Tippen jogged in and stopped cold. “Shit.”
“Get an ambulance,” Liska ordered. “She may just live to tell the tale.”
40
CHAPTER
“I DIDN'T WANT to help,” Angie said softly.
It didn't sound like her voice. The thought drifted through her drug-fogged brain on a cloud. It sounded like the voice of the little girl inside her, the one she always tried to hide, to protect. She stared at the bandage on her left arm, the desire to pull it off and make the wound bleed lurking at the dark edge of her mind.
“I didn't want to do what he said.”
She waited for the Voice to sneer at her, but it was strangely silent. She waited for the Zone to zoom up on her, but the drugs held it off.
She sat at a table in a room that wasn't supposed to look like part of a hospital. The blue print gown she wore had short sleeves and exposed her thin, scarred arms for all to see. She looked at the scars, one beside another and another, like bars in a prison cell door. Marks she had carved into her own flesh. Marks life had carved into her soul. A constant reminder so she could never forget exactly who and what she was.
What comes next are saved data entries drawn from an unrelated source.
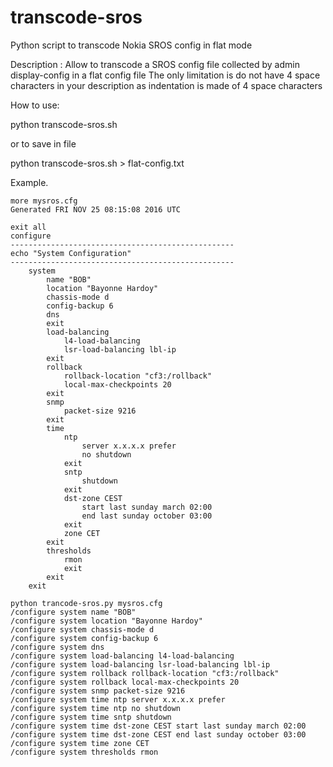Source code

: # transcode-sros
Python script to transcode Nokia SROS config in flat mode


Description :
Allow to transcode a SROS config file collected by admin display-config in a flat config file
The only limitation is do not have 4 space characters in your description as indentation is 
made of 4 space characters

How to use:

python transcode-sros.sh <your-config-file>

or to save in file

python transcode-sros.sh <your-config-file> > flat-config.txt

Example. 

	more mysros.cfg 
	Generated FRI NOV 25 08:15:08 2016 UTC

	exit all
	configure
	--------------------------------------------------
	echo "System Configuration"
	--------------------------------------------------
		system
			name "BOB"
			location "Bayonne Hardoy"
			chassis-mode d
			config-backup 6
			dns
			exit
			load-balancing
				l4-load-balancing
				lsr-load-balancing lbl-ip
			exit
			rollback
				rollback-location "cf3:/rollback"
				local-max-checkpoints 20
			exit
			snmp
				packet-size 9216
			exit
			time
				ntp
					server x.x.x.x prefer
					no shutdown
				exit
				sntp
					shutdown
				exit
				dst-zone CEST
					start last sunday march 02:00
					end last sunday october 03:00
				exit
				zone CET
			exit
			thresholds
				rmon
				exit
			exit
		exit
    
	python trancode-sros.py mysros.cfg
	/configure system name "BOB"
	/configure system location "Bayonne Hardoy"
	/configure system chassis-mode d
	/configure system config-backup 6
	/configure system dns
	/configure system load-balancing l4-load-balancing
	/configure system load-balancing lsr-load-balancing lbl-ip
	/configure system rollback rollback-location "cf3:/rollback"
	/configure system rollback local-max-checkpoints 20
	/configure system snmp packet-size 9216
	/configure system time ntp server x.x.x.x prefer
	/configure system time ntp no shutdown
	/configure system time sntp shutdown
	/configure system time dst-zone CEST start last sunday march 02:00
	/configure system time dst-zone CEST end last sunday october 03:00
	/configure system time zone CET
	/configure system thresholds rmon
“Was Rob Marshall the one who took you to the park that night, Angie?” Kate asked quietly. She sat at the table too, beside Angie with her chair turned so that she was facing the girl. “Was he the john you told me about?”
Angie nodded, still looking down at the scars. “His Great Plan,” she murmured.
She wished the drugs would fog the memories, but the pictures were clear in her head, like watching them on television. Sitting in the truck, knowing the dead woman's body was in the back, knowing that the man at the wheel had killed her, knowing Michele had been a part of that too. She could see them stabbing her over and over, could see the sexual excitement in them growing with every thrust of the knives. Michele had given her to him afterward, and he had taken her again that night in the park, excited because of the dead woman in the back and because of his Great Plan.
“I was supposed to describe someone else.”
“As the killer?” Kate asked.
“Someone he made up. All these details. He made me repeat them over and over and over.”
Angie picked at a loose thread on the edge of her bandage, wishing blood would seep up through the layers of white gauze. The sight would comfort her, make her feel less terrible about sitting beside Kate. She couldn't look her in the face after all that had happened.
“I hate him.”
Present tense, Kate thought. As if she didn't know he was dead, that she had killed him. Maybe she didn't. Maybe her mind would allow her that one consolation.
“I hate him too,” Kate said softly.
Facts about Rob and the Finlow sisters were coming out of Wisconsin and piecing together into a terrible, sordid story America received new episodes of every night on the news. The lurid quality of lover-killers and the fall of a billionaire made for juicy ratings bait. Michele Finlow, who had lingered for ten hours after being found in Rob's basement, had filled in some of the blanks herself. And Angie would supply what fragments her mind would allow.
Daughters of two different men and a mother with a history of drug abuse and assorted domestic misery, Michele and Angie had been in and out of the child welfare system, never finding the care they needed. Children falling through the cracks of a system that was poor at best. Both girls had juvenile records, Michele's being longer and more inclined to violent behavior.
Kate had read the news accounts of the fire that had killed the mother and stepfather. The general consensus of the investigators on the case was that one or both of the girls had started it, but there hadn't been enough evidence to take to court. One witness had recalled seeing Michele calmly standing in the yard while the house burned, listening to the screams of the two people trapped inside. She had, in fact, been standing too near a window, and was burned when the window exploded and the fire rolled outside to consume fresh oxygen. The case had brought Rob Marshall into their lives via the court system. And Rob had brought the girls to Minneapolis.